Step two - get rid of the correlated subquery
Modified request text:
No correlated subquerySELECT
p. "PARAMETER_ID" as parameter_id,
pd. "PD_NAME" AS pd_name,
pd. "CUSTOMER_PARTNUMBER" AS customer_partnumber,
w. "LRM" AS LRM,
w. "LOTID" AS lotid,
w. "RTD_VALUE" AS RTD_value,
w. "LOWER_SPEC_LIMIT" AS lower_spec_limit,
w. "UPPER_SPEC_LIMIT" AS upper_spec_limit,
p. "TYPE_CALCUL" AS type_calcul,
s. "SPENT_NAME" AS spent_name,
s. "SPENT_DATE" AS spent_date,
extract (year from "SPENT_DATE") AS year,
extract (month from "SPENT_DATE") as month,
s. "REPORT_NAME" AS report_name,
p. “STPM_NAME” AS stpm_name,
p. "CUSTOMERPARAM_NAME" AS customerparam_name
FROM wdata w INNER JOIN spent s ON s. "SPENT_ID" = w. "SPENT_ID"
INNER JOIN pmtr p ON p. "PARAMETER_ID" = w. "PARAMETER_ID"
INNER JOIN spent_pd sp ON s. "SPENT_ID" = sp. "SPENT_ID"
INNER JOIN pd pd ON pd. "PD_ID" = sp. "PD_ID"
INNER JOIN (SELECT w2. "LRM", MAX (s2. "SPENT_DATE")
FROM spent s2 INNER JOIN wdata w2 ON s2. "SPENT_ID" = w2. "SPENT_ID"
GROUP BY w2. "LRM"
) md on w. "LRM" = md. "LRM"
WHERE
s. "SPENT_DATE"> = '2018-07-01' AND s. "SPENT_DATE" <= '2018-09-30';
Planning time: 2.291 ms
Execution time: 165021.870 ms
It was:
1,223,680.326 ms (a little more than 20 minutes).It became:
165 021.870 ms (a little more than 2 minutes).This is already quite good.

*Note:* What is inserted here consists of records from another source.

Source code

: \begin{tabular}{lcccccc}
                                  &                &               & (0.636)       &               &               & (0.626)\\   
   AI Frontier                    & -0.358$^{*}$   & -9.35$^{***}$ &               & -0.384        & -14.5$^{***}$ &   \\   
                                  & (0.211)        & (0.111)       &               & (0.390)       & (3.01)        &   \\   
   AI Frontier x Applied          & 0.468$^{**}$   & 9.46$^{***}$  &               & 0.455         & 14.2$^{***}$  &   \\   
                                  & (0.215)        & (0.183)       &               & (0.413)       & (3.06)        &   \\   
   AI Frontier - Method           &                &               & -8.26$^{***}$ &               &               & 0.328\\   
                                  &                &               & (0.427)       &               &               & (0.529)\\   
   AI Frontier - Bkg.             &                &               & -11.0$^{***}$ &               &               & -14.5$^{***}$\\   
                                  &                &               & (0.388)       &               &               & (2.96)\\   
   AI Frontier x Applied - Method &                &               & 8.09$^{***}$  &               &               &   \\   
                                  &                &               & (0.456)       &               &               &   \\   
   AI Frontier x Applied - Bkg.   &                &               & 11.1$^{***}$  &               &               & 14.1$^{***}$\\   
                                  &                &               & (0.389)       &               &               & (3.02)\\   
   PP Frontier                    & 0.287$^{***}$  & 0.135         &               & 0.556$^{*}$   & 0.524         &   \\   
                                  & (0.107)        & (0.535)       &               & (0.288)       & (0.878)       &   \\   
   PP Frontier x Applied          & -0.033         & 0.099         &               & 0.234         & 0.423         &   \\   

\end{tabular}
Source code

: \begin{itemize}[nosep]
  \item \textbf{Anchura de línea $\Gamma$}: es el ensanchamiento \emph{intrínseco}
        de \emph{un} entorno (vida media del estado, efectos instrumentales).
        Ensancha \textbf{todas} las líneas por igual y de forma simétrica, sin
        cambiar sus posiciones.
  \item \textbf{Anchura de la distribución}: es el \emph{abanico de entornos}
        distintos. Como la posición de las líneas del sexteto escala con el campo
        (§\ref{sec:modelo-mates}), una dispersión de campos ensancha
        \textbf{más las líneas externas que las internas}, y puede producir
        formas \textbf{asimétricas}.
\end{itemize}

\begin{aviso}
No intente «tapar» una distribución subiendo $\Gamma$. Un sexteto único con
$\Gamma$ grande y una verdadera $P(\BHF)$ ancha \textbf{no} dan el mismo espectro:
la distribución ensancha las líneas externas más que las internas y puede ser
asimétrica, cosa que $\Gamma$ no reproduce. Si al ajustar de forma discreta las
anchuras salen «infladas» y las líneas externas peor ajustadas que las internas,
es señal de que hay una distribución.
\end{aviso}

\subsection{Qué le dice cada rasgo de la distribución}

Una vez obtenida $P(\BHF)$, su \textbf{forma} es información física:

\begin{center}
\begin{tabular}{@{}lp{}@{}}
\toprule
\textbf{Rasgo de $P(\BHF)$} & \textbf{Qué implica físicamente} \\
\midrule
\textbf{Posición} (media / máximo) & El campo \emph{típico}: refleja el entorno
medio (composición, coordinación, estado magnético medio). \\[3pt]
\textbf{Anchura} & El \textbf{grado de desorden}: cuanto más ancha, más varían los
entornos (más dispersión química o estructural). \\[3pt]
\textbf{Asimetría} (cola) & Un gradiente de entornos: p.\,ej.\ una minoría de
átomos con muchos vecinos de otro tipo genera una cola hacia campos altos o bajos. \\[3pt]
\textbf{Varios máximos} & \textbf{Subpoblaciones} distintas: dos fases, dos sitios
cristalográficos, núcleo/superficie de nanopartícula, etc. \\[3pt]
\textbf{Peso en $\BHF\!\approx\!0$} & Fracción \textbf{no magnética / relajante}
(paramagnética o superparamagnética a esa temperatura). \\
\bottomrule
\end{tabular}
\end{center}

However, as the English say "
But, there is always a but ." Too good result, should automatically arouse suspicion. Something is wrong here.

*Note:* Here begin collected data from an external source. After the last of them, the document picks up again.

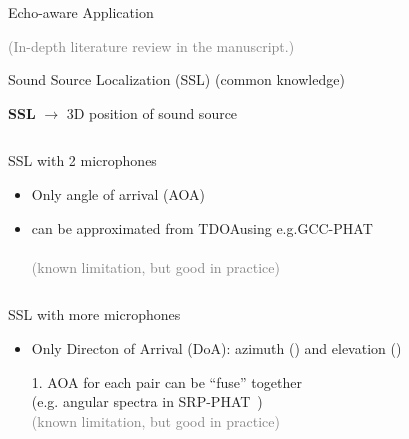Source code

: \begin{frame}[t]{Echo-aware Application \hfill\faBook}
    \begin{center}
        \textcolor{gray}{\small (In-depth literature review in the manuscript.)}
    \end{center}
\end{frame}

\begin{frame}{Sound Source Localization (SSL) {\hfill\small (common knowledge)} \faBook}

    \textbf{SSL} $\to$ 3D position of sound source

    \begin{columns}[T,onlytextwidth]
        \begin{block}{SSL with 2 microphones}
            \begin{itemize}
                \item Only angle of arrival (\alert{AOA})\iconAOA
                \item can be approximated from \alert{TDOA}using e.g.GCC-PHAT
                \\\cite{knapp1976generalized}
                \\\textcolor{gray}{\small (known limitation, but good in practice)}
            \end{itemize}
        \end{block}
    \end{columns}
    \pause

    \begin{columns}[T,onlytextwidth]
        \begin{block}{SSL with more microphones}
            \begin{itemize}
                \item Only Directon of Arrival (DoA):  azimuth (\faArrowsAltH) and elevation (\faArrowsAltV)
                \item[1.] AOA for each pair can be ``fuse''  together
                \\(e.g. angular spectra in SRP-PHAT~\cite{dibiase2001robust})
                \\\textcolor{gray}{\small (known limitation, but good in practice)}
            \end{itemize}
        \end{block}
    \end{columns}

\end{frame}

The hypothesis about correcting a query in order to get rid of a correlated subquery is correct. But it is necessary to modify a little so that the final result is correct.
In summary, the first intermediate result:
Edited query without correlated subquerySELECT
p. "PARAMETER_ID" as parameter_id,
pd. "PD_NAME" AS pd_name,
pd. "CUSTOMER_PARTNUMBER" AS customer_partnumber,
w. "LRM" AS LRM,
w. "LOTID" AS lotid,
w. "RTD_VALUE" AS RTD_value,
w. "LOWER_SPEC_LIMIT" AS lower_spec_limit,
w. "UPPER_SPEC_LIMIT" AS upper_spec_limit,
p. "TYPE_CALCUL" AS type_calcul,
s. "SPENT_NAME" AS spent_name,
s. "SPENT_DATE" AS spent_date,
extract (year from s. "SPENT_DATE") AS year,
extract (month from s. "SPENT_DATE") as month,
s. "REPORT_NAME" AS report_name,
p. “STPM_NAME” AS stpm_name,
p. "CUSTOMERPARAM_NAME" AS customerparam_name
FROM wdata w INNER JOIN spent s ON s. "SPENT_ID" = w. "SPENT_ID"
INNER JOIN pmtr p ON p. "PARAMETER_ID" = w. "PARAMETER_ID"
INNER JOIN spent_pd sp ON s. "SPENT_ID" = sp. "SPENT_ID"
INNER JOIN pd pd ON pd. "PD_ID" = sp. "PD_ID"
INNER JOIN (SELECT w2. "LRM", MAX (s2. "SPENT_DATE") AS "SPENT_DATE"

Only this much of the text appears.